▸ Required work: In the listing below, find each line holding "default" and copy it.

-------- Source information

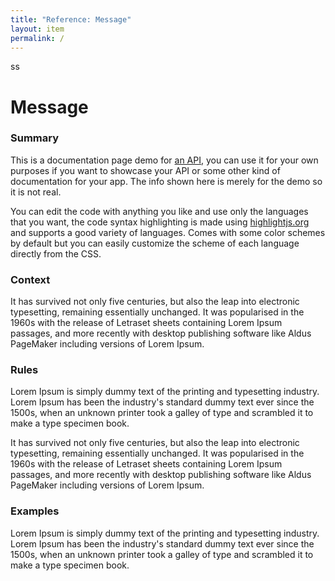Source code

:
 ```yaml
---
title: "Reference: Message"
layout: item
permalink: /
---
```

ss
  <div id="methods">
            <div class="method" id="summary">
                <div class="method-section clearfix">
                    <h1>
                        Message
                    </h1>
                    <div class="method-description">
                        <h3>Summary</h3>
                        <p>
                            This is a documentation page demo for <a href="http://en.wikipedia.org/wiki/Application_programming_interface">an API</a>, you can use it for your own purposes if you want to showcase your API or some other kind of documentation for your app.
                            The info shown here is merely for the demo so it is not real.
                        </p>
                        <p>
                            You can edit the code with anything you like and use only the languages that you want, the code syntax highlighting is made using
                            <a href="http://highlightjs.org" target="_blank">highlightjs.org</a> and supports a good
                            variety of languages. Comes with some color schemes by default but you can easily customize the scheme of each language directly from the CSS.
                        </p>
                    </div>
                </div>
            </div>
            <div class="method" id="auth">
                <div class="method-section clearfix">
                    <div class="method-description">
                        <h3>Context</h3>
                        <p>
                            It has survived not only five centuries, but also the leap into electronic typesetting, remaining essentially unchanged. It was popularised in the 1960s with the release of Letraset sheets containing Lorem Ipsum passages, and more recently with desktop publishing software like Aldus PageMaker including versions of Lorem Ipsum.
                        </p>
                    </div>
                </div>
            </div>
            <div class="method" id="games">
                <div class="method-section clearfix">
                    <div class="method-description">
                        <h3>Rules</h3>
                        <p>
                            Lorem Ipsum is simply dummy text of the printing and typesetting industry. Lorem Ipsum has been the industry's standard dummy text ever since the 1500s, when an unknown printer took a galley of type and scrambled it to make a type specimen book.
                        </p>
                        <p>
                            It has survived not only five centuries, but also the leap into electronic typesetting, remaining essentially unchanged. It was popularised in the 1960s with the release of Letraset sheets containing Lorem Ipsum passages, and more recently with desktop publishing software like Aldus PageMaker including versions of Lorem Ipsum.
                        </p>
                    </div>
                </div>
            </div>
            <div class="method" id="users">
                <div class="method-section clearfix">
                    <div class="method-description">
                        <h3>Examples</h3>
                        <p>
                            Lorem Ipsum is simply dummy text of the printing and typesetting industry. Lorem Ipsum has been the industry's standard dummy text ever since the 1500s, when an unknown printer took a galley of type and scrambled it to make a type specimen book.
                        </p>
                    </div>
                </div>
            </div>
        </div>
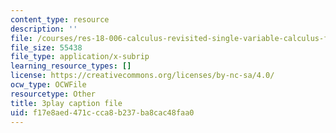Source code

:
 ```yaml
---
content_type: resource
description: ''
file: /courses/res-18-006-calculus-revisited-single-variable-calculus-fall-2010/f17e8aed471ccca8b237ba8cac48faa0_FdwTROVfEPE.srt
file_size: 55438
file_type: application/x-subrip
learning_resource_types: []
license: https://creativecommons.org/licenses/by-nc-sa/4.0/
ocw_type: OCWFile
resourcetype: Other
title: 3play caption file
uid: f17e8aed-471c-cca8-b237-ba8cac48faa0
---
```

----------------
-------- Source information

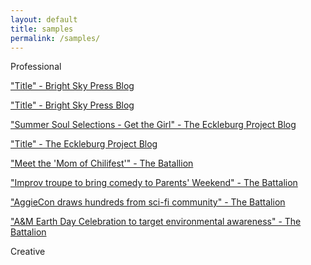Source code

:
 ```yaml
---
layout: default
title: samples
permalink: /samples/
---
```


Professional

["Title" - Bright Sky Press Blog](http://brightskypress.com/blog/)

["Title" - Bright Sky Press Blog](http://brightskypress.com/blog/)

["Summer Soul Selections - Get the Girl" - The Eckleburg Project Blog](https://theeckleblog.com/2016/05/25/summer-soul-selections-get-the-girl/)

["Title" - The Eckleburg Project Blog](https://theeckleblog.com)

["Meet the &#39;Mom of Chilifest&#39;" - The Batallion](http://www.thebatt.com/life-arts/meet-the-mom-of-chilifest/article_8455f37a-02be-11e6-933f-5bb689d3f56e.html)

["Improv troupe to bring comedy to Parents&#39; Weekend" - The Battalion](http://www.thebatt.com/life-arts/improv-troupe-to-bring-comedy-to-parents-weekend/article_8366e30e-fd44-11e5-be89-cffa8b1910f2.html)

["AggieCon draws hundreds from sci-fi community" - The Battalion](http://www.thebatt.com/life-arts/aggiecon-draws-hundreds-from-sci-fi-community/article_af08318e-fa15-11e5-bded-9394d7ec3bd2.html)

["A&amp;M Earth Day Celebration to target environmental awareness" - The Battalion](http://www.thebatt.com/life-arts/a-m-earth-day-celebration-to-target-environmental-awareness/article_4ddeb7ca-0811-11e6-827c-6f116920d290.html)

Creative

----------------

▸ Response box:
                            variety of languages. Comes with some color schemes by default but you can easily customize the scheme of each language directly from the CSS.
layout: default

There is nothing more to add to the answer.